● PROBLEM TO SOLVE
The reply to the records below should contain exactly the lines from the line with "functionality up and" through the line with "Entrada (bitcoin) |", and nothing besides.

● Dataset records
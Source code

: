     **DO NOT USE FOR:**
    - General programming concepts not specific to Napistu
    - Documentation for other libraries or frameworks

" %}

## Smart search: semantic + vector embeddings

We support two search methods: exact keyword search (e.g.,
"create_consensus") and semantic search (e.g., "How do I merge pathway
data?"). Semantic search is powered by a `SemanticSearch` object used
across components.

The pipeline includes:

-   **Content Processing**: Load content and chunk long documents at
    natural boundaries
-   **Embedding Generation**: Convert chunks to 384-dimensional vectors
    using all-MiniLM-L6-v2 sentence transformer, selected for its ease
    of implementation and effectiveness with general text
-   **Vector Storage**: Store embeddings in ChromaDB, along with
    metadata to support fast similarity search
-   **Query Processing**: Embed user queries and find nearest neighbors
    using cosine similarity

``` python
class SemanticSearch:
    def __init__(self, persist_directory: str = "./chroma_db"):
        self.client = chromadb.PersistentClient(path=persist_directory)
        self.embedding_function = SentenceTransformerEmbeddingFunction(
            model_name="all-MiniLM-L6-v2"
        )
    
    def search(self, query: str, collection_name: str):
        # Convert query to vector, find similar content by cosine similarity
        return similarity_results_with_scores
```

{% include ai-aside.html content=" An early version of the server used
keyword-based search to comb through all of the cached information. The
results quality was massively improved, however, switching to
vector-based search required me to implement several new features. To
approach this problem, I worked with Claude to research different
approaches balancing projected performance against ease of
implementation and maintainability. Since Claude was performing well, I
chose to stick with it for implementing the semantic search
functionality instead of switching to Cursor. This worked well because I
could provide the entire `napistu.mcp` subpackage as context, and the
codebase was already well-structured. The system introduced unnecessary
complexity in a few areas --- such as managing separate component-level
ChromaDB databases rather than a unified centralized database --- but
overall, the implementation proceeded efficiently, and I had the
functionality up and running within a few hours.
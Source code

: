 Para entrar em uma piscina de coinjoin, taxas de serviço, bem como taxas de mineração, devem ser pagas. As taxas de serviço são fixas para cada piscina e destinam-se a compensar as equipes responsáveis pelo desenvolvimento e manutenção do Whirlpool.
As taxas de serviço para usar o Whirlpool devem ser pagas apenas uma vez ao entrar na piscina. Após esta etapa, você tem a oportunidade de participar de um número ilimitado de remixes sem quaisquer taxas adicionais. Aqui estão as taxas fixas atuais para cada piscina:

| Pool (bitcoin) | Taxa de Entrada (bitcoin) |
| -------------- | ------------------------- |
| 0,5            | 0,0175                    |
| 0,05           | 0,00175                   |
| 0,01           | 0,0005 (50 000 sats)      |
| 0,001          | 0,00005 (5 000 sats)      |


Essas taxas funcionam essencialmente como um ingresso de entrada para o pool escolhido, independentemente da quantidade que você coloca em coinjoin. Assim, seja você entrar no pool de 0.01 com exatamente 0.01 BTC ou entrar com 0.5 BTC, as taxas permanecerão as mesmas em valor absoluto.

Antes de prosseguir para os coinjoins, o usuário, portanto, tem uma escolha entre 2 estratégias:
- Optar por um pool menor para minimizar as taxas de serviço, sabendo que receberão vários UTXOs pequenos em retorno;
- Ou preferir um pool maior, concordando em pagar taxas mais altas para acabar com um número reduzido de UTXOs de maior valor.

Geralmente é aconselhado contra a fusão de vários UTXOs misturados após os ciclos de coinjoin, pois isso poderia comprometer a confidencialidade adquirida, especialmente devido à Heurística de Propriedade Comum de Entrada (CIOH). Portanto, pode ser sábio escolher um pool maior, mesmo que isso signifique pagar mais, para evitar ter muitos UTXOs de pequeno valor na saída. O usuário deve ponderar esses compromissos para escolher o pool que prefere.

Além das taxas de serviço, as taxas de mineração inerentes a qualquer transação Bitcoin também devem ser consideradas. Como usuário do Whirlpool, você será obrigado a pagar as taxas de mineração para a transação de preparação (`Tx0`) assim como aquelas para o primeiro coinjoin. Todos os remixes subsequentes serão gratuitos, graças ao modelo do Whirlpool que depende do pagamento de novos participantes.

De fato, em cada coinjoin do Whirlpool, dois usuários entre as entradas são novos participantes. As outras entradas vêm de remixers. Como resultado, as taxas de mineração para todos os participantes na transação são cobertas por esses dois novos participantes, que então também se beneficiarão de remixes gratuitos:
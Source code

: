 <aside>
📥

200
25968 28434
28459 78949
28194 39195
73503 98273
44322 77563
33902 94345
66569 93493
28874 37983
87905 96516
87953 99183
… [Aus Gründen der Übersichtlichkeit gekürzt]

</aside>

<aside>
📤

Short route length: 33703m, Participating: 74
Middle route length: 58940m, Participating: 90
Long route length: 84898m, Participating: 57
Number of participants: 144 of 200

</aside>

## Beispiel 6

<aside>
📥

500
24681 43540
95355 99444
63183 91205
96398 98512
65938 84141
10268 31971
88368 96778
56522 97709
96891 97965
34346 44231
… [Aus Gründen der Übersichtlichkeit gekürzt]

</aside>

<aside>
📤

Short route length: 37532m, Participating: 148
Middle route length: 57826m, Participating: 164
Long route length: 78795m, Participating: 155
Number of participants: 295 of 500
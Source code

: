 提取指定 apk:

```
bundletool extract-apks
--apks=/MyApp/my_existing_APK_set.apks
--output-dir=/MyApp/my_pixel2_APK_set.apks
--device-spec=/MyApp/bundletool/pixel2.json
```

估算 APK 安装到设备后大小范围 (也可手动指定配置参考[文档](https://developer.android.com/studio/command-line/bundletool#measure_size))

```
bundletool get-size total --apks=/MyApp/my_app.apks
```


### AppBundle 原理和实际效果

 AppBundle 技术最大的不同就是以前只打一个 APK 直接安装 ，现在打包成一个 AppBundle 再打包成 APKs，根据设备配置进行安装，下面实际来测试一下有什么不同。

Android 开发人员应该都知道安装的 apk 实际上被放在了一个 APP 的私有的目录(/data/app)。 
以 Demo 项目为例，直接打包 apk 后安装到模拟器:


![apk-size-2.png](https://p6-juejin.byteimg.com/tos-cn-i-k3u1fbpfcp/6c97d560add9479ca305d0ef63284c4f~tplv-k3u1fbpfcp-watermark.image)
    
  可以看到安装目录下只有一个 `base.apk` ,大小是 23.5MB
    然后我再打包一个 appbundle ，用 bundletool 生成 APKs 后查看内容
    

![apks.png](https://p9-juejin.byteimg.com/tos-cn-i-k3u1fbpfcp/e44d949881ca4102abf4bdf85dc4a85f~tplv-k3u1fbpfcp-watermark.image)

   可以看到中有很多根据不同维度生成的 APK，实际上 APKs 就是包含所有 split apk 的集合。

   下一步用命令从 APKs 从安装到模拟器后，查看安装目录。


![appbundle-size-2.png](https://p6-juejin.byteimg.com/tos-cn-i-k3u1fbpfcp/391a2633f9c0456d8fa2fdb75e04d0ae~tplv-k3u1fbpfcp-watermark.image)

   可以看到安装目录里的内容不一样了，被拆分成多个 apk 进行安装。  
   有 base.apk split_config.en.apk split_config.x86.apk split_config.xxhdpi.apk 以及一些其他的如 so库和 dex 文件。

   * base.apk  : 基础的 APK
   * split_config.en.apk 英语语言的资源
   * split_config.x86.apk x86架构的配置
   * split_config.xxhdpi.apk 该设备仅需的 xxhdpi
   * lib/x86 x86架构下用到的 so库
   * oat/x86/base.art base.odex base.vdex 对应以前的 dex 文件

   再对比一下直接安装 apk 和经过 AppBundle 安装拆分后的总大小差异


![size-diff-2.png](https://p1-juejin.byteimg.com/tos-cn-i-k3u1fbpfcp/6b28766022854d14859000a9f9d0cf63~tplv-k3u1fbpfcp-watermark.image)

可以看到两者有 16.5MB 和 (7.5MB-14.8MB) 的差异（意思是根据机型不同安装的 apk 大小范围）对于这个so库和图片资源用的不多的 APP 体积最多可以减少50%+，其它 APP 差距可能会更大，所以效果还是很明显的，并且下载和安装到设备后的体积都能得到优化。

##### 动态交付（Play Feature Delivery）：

● SOLUTION
functionality up and running within a few hours.
Source code

: Para entrar em uma piscina de coinjoin, taxas de serviço, bem como taxas de mineração, devem ser pagas. As taxas de serviço são fixas para cada piscina e destinam-se a compensar as equipes responsáveis pelo desenvolvimento e manutenção do Whirlpool.
As taxas de serviço para usar o Whirlpool devem ser pagas apenas uma vez ao entrar na piscina. Após esta etapa, você tem a oportunidade de participar de um número ilimitado de remixes sem quaisquer taxas adicionais. Aqui estão as taxas fixas atuais para cada piscina:

| Pool (bitcoin) | Taxa de Entrada (bitcoin) |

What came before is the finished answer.